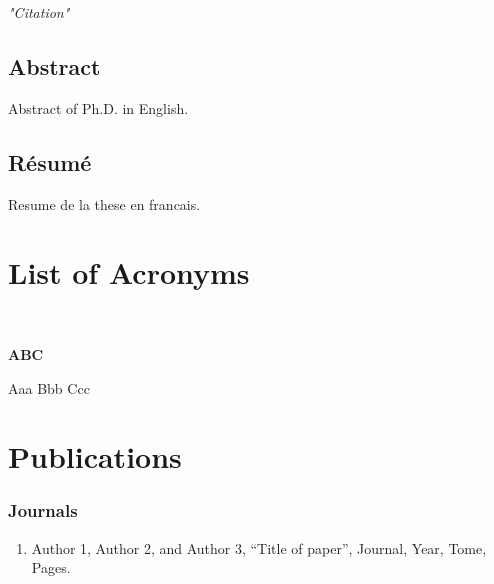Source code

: \documentclass[a4paper, twoside, 12pt]{report}
\begin{document}
	\newpage
	
	\mbox{}
	
	\vspace{220 mm}
	
	\hfill \large \textit{"Citation"}
	
	\newpage
	
	\normalsize
	
	\section*{Abstract}
	
	Abstract of Ph.D. in English.
	
	\section*{R\'esum\'e}
	
	Resume de la these en francais.
	
	\tableofcontents
	
	\listoffigures
	
	
	\listoftables
	
	
	\chapter*{List of Acronyms}
	
	
	$~$
	
	\textbf{ABC} \centerline{Aaa Bbb Ccc}
	
	\chapter*{Publications}
	
	
	
	\subsection*{Journals}
	
	\begin{enumerate}
		\item Author 1, Author 2, and Author 3, “Title of paper”, Journal, Year, Tome, Pages.
	\end{enumerate}
	
\end{document}
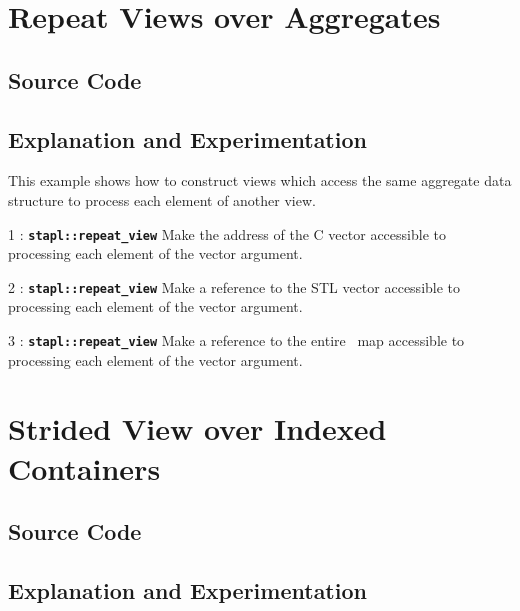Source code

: \documentclass{report}
\begin{document}
\pagebreak
\section{Repeat Views over Aggregates}

\subsection{Source Code}



\subsection{Explanation and Experimentation}

This example shows how to construct views which access the same
aggregate data structure to process each element of another view.

\begin{hashitemize}
\item 1 : \texttt{{\bf stapl::repeat\_view}}
\newline
Make the address of the C vector accessible to processing each element
of the vector argument.

\item 2 : \texttt{{\bf stapl::repeat\_view}}
\newline
Make a reference to the STL vector accessible to processing
each element of the vector argument.

\item 3 : \texttt{{\bf stapl::repeat\_view}}
\newline
Make a reference to the entire \stapl\ map accessible to processing
each element of the vector argument.

\end{hashitemize}


\pagebreak
\section{Strided View over Indexed Containers}

\subsection{Source Code}



\subsection{Explanation and Experimentation}
\end{document}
——————————
▶ TO DO
Your answer must be the records above, word for word, with every picture left out.

▶ WRITTEN RESPONSE
Source code

: \documentclass[a4paper, twoside, 12pt]{report}
\begin{document}
	\newpage
	
	\mbox{}
	
	\vspace{220 mm}
	
	\hfill \large \textit{"Citation"}
	
	\newpage
	
	\normalsize
	
	\section*{Abstract}
	
	Abstract of Ph.D. in English.
	
	\section*{R\'esum\'e}
	
	Resume de la these en francais.
	
	\tableofcontents
	
	\listoffigures
	
	
	\listoftables
	
	
	\chapter*{List of Acronyms}
	
	
	$~$
	
	\textbf{ABC} \centerline{Aaa Bbb Ccc}
	
	\chapter*{Publications}
	
	
	
	\subsection*{Journals}
	
	\begin{enumerate}
		\item Author 1, Author 2, and Author 3, “Title of paper”, Journal, Year, Tome, Pages.
	\end{enumerate}
	
\end{document}
Source code

: \documentclass{report}
\begin{document}
\pagebreak
\section{Repeat Views over Aggregates}

\subsection{Source Code}



\subsection{Explanation and Experimentation}

This example shows how to construct views which access the same
aggregate data structure to process each element of another view.

\begin{hashitemize}
\item 1 : \texttt{{\bf stapl::repeat\_view}}
\newline
Make the address of the C vector accessible to processing each element
of the vector argument.

\item 2 : \texttt{{\bf stapl::repeat\_view}}
\newline
Make a reference to the STL vector accessible to processing
each element of the vector argument.

\item 3 : \texttt{{\bf stapl::repeat\_view}}
\newline
Make a reference to the entire \stapl\ map accessible to processing
each element of the vector argument.

\end{hashitemize}


\pagebreak
\section{Strided View over Indexed Containers}

\subsection{Source Code}



\subsection{Explanation and Experimentation}
\end{document}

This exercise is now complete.